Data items
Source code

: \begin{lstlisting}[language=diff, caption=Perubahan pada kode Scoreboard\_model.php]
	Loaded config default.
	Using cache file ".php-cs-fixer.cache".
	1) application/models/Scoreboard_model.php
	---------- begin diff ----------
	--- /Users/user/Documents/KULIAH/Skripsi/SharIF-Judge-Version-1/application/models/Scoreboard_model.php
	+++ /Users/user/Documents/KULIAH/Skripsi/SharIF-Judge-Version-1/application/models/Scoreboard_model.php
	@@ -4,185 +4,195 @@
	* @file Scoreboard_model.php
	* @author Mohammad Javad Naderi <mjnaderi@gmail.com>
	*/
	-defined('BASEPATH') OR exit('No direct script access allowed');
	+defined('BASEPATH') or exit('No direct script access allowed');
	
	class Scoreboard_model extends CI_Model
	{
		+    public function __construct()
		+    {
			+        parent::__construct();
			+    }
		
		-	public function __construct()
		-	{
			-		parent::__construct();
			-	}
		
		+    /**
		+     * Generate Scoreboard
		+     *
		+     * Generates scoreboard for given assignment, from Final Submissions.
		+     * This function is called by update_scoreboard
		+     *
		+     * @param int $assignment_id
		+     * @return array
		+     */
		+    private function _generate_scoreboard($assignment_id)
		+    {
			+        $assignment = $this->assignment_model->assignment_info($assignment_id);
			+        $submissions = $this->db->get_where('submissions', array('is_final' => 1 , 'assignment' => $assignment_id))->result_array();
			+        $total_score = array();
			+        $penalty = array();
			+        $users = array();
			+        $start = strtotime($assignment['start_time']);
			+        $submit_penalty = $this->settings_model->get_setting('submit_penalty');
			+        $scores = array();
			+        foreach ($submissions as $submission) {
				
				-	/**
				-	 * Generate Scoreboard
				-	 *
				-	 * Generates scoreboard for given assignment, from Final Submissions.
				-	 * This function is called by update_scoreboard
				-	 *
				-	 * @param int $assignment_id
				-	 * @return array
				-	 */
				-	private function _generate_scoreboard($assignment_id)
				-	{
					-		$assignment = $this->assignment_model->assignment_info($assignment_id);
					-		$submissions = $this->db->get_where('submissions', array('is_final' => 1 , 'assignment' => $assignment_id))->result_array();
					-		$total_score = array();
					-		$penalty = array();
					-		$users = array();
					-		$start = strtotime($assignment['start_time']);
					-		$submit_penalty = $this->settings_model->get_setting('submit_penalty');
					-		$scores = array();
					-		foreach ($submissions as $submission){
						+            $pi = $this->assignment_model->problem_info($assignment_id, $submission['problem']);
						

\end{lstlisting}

#### YOUR GOAL
In your answer, repeat each of the records exactly.

#### OUTPUT OF THE EXERCISE
Source code

: \begin{lstlisting}[language=diff, caption=Perubahan pada kode Scoreboard\_model.php]
	Loaded config default.
	Using cache file ".php-cs-fixer.cache".
	1) application/models/Scoreboard_model.php
	---------- begin diff ----------
	--- /Users/user/Documents/KULIAH/Skripsi/SharIF-Judge-Version-1/application/models/Scoreboard_model.php
	+++ /Users/user/Documents/KULIAH/Skripsi/SharIF-Judge-Version-1/application/models/Scoreboard_model.php
	@@ -4,185 +4,195 @@
	* @file Scoreboard_model.php
	* @author Mohammad Javad Naderi <mjnaderi@gmail.com>
	*/
	-defined('BASEPATH') OR exit('No direct script access allowed');
	+defined('BASEPATH') or exit('No direct script access allowed');
	
	class Scoreboard_model extends CI_Model
	{
		+    public function __construct()
		+    {
			+        parent::__construct();
			+    }
		
		-	public function __construct()
		-	{
			-		parent::__construct();
			-	}
		
		+    /**
		+     * Generate Scoreboard
		+     *
		+     * Generates scoreboard for given assignment, from Final Submissions.
		+     * This function is called by update_scoreboard
		+     *
		+     * @param int $assignment_id
		+     * @return array
		+     */
		+    private function _generate_scoreboard($assignment_id)
		+    {
			+        $assignment = $this->assignment_model->assignment_info($assignment_id);
			+        $submissions = $this->db->get_where('submissions', array('is_final' => 1 , 'assignment' => $assignment_id))->result_array();
			+        $total_score = array();
			+        $penalty = array();
			+        $users = array();
			+        $start = strtotime($assignment['start_time']);
			+        $submit_penalty = $this->settings_model->get_setting('submit_penalty');
			+        $scores = array();
			+        foreach ($submissions as $submission) {
				
				-	/**
				-	 * Generate Scoreboard
				-	 *
				-	 * Generates scoreboard for given assignment, from Final Submissions.
				-	 * This function is called by update_scoreboard
				-	 *
				-	 * @param int $assignment_id
				-	 * @return array
				-	 */
				-	private function _generate_scoreboard($assignment_id)
				-	{
					-		$assignment = $this->assignment_model->assignment_info($assignment_id);
					-		$submissions = $this->db->get_where('submissions', array('is_final' => 1 , 'assignment' => $assignment_id))->result_array();
					-		$total_score = array();
					-		$penalty = array();
					-		$users = array();
					-		$start = strtotime($assignment['start_time']);
					-		$submit_penalty = $this->settings_model->get_setting('submit_penalty');
					-		$scores = array();
					-		foreach ($submissions as $submission){
						+            $pi = $this->assignment_model->problem_info($assignment_id, $submission['problem']);
						

\end{lstlisting}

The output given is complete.